**Work order**. No line before the one containing "de Sistema Cuántico" should appear; that line and all lines after it, through the end of the data, are to be set down exactly.

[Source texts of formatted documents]
************

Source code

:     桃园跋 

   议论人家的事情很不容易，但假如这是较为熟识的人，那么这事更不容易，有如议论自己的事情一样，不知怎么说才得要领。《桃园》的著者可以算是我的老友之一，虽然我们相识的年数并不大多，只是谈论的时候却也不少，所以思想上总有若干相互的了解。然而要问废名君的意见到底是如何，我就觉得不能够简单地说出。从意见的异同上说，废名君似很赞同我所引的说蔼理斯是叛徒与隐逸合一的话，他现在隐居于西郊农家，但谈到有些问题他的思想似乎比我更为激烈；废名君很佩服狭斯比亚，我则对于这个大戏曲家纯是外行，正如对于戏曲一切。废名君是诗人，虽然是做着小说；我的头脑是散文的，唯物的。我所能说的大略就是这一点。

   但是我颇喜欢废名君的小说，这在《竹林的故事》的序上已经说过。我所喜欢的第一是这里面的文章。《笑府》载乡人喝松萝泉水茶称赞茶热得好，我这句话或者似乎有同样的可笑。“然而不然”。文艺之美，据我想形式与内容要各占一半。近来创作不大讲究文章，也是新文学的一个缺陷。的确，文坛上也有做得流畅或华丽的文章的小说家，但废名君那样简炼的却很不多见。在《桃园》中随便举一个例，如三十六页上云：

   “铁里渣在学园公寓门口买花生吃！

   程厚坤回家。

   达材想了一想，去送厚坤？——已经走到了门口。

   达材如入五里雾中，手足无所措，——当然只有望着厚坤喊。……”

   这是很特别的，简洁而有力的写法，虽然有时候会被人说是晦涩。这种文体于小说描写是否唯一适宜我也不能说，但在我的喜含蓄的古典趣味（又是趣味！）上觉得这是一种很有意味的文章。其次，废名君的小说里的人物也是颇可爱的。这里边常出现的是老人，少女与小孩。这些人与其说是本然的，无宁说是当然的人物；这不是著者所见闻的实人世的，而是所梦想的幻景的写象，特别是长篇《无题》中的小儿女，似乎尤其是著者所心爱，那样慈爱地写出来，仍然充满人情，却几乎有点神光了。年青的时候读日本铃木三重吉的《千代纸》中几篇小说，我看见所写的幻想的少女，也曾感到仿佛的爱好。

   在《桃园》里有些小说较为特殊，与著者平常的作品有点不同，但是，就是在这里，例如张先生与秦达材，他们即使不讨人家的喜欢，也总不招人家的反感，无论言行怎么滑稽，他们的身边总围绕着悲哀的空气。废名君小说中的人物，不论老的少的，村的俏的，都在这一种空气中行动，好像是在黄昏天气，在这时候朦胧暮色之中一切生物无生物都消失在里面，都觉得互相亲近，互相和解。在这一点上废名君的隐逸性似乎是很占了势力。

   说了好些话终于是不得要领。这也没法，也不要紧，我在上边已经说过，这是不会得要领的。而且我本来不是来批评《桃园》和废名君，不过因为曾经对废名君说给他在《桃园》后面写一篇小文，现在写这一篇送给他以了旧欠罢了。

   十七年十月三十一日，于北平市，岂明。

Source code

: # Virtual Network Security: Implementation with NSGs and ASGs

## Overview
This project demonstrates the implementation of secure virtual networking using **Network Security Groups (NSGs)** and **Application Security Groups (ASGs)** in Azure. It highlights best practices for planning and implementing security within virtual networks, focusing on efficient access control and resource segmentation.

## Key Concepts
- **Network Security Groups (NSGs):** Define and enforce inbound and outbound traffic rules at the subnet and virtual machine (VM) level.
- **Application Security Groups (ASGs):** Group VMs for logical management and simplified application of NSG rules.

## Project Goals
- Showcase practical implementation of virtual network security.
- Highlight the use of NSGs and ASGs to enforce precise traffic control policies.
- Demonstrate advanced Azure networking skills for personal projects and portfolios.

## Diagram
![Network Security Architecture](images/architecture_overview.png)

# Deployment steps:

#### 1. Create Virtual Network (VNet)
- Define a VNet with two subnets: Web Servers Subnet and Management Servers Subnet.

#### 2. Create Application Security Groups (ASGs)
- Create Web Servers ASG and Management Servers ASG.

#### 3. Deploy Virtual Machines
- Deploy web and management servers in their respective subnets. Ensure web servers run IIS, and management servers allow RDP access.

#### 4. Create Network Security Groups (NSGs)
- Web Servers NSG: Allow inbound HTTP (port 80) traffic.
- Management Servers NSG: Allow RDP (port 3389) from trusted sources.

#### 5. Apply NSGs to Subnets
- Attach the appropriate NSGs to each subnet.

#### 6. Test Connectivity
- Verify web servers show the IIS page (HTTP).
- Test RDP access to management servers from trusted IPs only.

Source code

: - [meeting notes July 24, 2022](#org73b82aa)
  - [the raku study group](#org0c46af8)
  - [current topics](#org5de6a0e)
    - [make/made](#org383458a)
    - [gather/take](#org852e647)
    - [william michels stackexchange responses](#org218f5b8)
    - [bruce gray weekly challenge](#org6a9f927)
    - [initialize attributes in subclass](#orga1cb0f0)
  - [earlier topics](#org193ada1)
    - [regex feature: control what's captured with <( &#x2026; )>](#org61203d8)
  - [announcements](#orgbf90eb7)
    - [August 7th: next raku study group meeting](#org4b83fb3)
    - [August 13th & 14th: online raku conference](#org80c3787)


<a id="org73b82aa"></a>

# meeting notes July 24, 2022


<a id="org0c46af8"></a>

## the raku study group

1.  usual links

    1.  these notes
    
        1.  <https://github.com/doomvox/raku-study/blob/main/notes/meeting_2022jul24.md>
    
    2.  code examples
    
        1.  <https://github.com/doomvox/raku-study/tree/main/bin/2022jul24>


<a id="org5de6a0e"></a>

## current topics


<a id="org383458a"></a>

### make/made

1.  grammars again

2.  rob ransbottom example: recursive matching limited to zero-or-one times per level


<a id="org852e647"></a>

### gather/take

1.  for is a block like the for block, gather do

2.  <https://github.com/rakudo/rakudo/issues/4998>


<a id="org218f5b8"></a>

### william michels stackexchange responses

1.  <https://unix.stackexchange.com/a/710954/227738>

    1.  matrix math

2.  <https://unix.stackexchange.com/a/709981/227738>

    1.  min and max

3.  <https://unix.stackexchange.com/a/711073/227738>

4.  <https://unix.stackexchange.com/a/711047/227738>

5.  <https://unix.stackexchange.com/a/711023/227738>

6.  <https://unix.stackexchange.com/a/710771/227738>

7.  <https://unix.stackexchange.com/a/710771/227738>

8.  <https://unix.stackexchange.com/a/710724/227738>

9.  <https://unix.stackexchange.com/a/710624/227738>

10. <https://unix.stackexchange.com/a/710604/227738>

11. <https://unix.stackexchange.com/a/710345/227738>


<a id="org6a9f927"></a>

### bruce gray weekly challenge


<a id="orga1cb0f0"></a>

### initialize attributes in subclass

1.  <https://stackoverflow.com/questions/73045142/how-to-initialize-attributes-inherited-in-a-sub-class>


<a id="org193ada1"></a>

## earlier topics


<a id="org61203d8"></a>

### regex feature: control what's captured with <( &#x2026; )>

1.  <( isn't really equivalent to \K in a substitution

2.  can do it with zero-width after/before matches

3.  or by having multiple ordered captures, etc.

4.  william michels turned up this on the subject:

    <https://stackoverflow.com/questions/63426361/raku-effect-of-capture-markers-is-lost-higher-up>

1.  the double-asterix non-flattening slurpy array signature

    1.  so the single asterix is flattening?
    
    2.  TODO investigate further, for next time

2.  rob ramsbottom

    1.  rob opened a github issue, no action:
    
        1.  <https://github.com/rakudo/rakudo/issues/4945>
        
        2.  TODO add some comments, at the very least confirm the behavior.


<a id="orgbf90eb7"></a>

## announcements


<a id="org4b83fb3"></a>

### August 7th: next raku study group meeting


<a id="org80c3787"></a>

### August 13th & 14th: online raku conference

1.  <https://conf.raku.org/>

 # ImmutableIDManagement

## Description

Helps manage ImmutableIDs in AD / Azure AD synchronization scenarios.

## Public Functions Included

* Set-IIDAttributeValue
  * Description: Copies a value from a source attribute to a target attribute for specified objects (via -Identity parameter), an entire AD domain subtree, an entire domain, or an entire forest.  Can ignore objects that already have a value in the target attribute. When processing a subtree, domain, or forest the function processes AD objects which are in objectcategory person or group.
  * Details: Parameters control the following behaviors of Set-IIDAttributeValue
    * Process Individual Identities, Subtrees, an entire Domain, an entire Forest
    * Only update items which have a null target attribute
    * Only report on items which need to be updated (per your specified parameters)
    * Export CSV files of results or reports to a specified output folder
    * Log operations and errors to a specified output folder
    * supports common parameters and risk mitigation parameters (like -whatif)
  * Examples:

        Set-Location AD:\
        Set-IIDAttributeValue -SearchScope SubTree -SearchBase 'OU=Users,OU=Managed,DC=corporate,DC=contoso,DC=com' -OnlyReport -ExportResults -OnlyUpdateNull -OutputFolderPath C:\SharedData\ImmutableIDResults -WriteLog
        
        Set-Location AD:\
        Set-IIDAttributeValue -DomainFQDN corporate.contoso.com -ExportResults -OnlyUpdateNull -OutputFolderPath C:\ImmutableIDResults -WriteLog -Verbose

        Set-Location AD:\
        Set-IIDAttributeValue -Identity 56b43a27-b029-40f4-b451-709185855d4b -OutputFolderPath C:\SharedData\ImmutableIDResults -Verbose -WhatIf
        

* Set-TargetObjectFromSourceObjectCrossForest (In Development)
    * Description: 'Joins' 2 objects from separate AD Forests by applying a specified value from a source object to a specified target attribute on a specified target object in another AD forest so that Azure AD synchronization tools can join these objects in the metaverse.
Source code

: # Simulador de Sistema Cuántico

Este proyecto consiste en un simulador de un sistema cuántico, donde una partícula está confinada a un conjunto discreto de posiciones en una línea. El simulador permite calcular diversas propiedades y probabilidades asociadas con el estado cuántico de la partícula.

************

**Exercise result**.
: # Simulador de Sistema Cuántico

Este proyecto consiste en un simulador de un sistema cuántico, donde una partícula está confinada a un conjunto discreto de posiciones en una línea. El simulador permite calcular diversas propiedades y probabilidades asociadas con el estado cuántico de la partícula.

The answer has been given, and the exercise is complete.